Releasing the 980 at $550, then releasing a 980Ti shortly after a $1000 Titan X for $650?
And now, Nvidia just getting warmed up. Founders edition is BRILLIANT. It gives Nvidia ANOTHER way to hyper segment people into charging them the most money possible.
So no, preorders is nowhere near an unintelligent thing for Nvidia to do. They WILL start doing it, mark my words.
I'm not even sure why you think a shortage would be a bad thing for the 1070 if Nvidia had preorders.
Have you seen Nvidia marketing?
"1070, so popular our waiting list of pledged people to purchase our card extends into July (Isn't that when Polaris is predicted to launch?)"
If you want to worry about the better product/deal, I think Polaris 10 is possible to be a good deal at 390x and under 250. Even at 250 it's a good deal and blows away the 1070 on price/performance.
Do you think the average gamer crowd is going to care though once they see the dominance of the 1070/1080? No, they'll wait for another Nvidia card to buy. People don't make logical purchasing decisions. They make emotional ones.
It's why Nvidia released the 1070 at the absurd price of $450, and a "lower" price of $380. Because people won't do the math to realize that a 1070 at even $380 is 1.9 times more expensive than a $200 Polaris 10, or 1.5 times more expensive than Polaris 10, while only delivering 25% more performance (390x is 80% performance of 980ti/1070).
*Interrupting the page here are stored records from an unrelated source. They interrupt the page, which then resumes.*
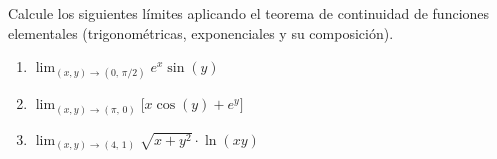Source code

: Calcule los siguientes límites aplicando el teorema de continuidad de funciones elementales (trigonométricas, exponenciales y su composición).
\begin{enumerate}
    \item $\displaystyle\lim_{(x,y) \to (0,\,\pi/2)} e^{x}\sin(y)$
    \item $\displaystyle\lim_{(x,y) \to (\pi,\,0)} \bigl[x\cos(y) + e^{y}\bigr]$
    \item $\displaystyle\lim_{(x,y) \to (4,\,1)} \sqrt{x + y^2}\cdot\ln(xy)$
\end{enumerate}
If AMD even wants a chance at selling Polaris 10, they need to drop the 390x performance comparisons. No gamer wants to hear that. They want to hear how it compares to a Titan X and sadly, AMD just doesn't sound great there.
Absolutely nothing in my post said you did. Lets be clear about that. On the other hand, I got a lot of laughs reading this, so thanks.
It's pretty obvious that P10 has a better price/performance value than 1070.
That P10 CF will CRUSH the 1070SLI, 1080, and may even come close to 1080Sli given how horrendous SLI is (I don't even get it. Why do so many people use SLI? They do know it's bad right? Crossfiring 2 cheaper AMD cards is more effective).
3xP10 reigns supreme. I don't even think 3x1080 will beat out 3xP10.
Thing is, 3xP10 comes at the price of about 1 founders edition 1080.
Edit: Also, if Vega has UARCH improrvements, and isn't just HBM2, then I fail to see how Vega can be in the same stratosphere as Pascal.
Making claims about anything crushing anything else before we see a single benchmark (or official pricing information for P10) seems a bit premature
It is nowhere premature to say P10x2 will be cheaper than the 1080 founders edition, and CRUSH it in performance in games where CF scaling works. I think that's a given.
Just like how massively OCing a 980Ti won't make it faster than a 390x when CF scaling works....
CF Scaling is just good, and SLI scaling sucks. So P10s multi card configurations will be performance winners.
Unless you want to bet on Nvidia's 1070SLI/1080SLI being great performers at great prices....
Lol..
And do we know that SLI hasn't had a big overhaul? NVidia put a lot of emphasis on NVlink in the GP100 announcement, perhaps they used some of that tech to fix SLI.
And display?
And do we know that SLI hasn't had a big overhaul? NVidia put a lot of emphasis on NVlink in the GP100 announcement, perhaps they used some of that tech to fix SLI.
Jesus dude cheer up
Nvidia should have opened founders edition preorders on announcement. Polaris would have been crushed right away. I'm positive next gen thats how they one up what they did now
Or the fact Hawaii was designed with significant double precision performance for commercial compute tasks. Polaris is unlikely to have a lot of that functionality - you only need to look at Maxwell to see how much that helped with regards to gaming performance.
I am still hoping Polaris 10 can ~ Fury X for $299 but I'd rather stay cautious and assume it'll be ~ 390X for $249.
Or the fact Hawaii was designed with significant double precision performance for commercial compute tasks. Polaris is unlikely to have a lot of that functionality - you only need to look at Maxwell to see how much that helped with regards to gaming performance.